ByT5: problem with tokenizer.decode()

[ EDIT ] : there is a bug in the 4.11.0. Back to 4.9.2 solves the issue related here (but can create others? like this one ByT5 tokenizer gives indices of chars instead of bytes?)


I’ve created a Colab notebook to show a problem when using google/byt5-small from the model hub of Hugging Face and model.generate() .


If someone could run my notebook and tell me what I did wrong or what could be a solution, I would appreciate it because this problem, besides preventing using ByT5 in inference, prevents its finetuning since when evaluating the model at the end of an epoch, the method tokenizer.convert_tokens_to_string() is called by the script … which suddenly fails). Thanks.

cc @patrickvonplaten, @valhalla, @sshleifer

Screen shots from the notebook

I just discussed on Twitter with Nick Doiron that published the notebook ByT5-Finetuning-Datasets.ipynb.
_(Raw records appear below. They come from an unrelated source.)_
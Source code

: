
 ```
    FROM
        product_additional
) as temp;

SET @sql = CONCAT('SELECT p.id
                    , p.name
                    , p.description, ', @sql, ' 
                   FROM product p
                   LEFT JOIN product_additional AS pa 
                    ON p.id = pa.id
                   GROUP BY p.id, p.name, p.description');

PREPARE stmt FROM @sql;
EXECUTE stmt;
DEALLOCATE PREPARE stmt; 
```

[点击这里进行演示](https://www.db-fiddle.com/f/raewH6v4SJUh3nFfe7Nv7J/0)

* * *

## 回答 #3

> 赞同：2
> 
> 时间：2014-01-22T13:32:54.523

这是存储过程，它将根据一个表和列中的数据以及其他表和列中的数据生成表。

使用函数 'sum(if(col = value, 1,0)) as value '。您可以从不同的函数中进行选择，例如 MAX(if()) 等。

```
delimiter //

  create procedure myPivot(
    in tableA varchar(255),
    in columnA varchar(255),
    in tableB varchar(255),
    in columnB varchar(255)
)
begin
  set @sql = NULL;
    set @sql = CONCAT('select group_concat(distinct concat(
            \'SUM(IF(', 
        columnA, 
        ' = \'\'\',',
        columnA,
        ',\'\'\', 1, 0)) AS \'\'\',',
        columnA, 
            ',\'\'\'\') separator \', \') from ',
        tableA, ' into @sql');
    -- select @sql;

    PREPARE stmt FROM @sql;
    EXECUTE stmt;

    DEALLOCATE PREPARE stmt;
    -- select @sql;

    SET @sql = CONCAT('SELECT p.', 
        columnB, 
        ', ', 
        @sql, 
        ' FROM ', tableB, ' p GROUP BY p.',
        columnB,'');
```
He wrote the following tweet on the issue showed in my notebook:

It must be due to recent changes - transformers==4.9.2 works. decode got broken
The issue is because instead of 256 byte tokens, there are 3 special bytes (total token ids 0-258) and it isn’t accounting for those

My notebook has been updated with the following code and now, it works :slight_smile:

!pip install transformers==4.9.2

I guess that the HF team will solve this issue in the next transformers version.

Issue open in github ByT5: problem with tokenizer.decode() #13779

@patrickvonplaten closed this issue (see explanation) with the return of errors="ignore" in decode("utf-8", errors="ignore") (see commit).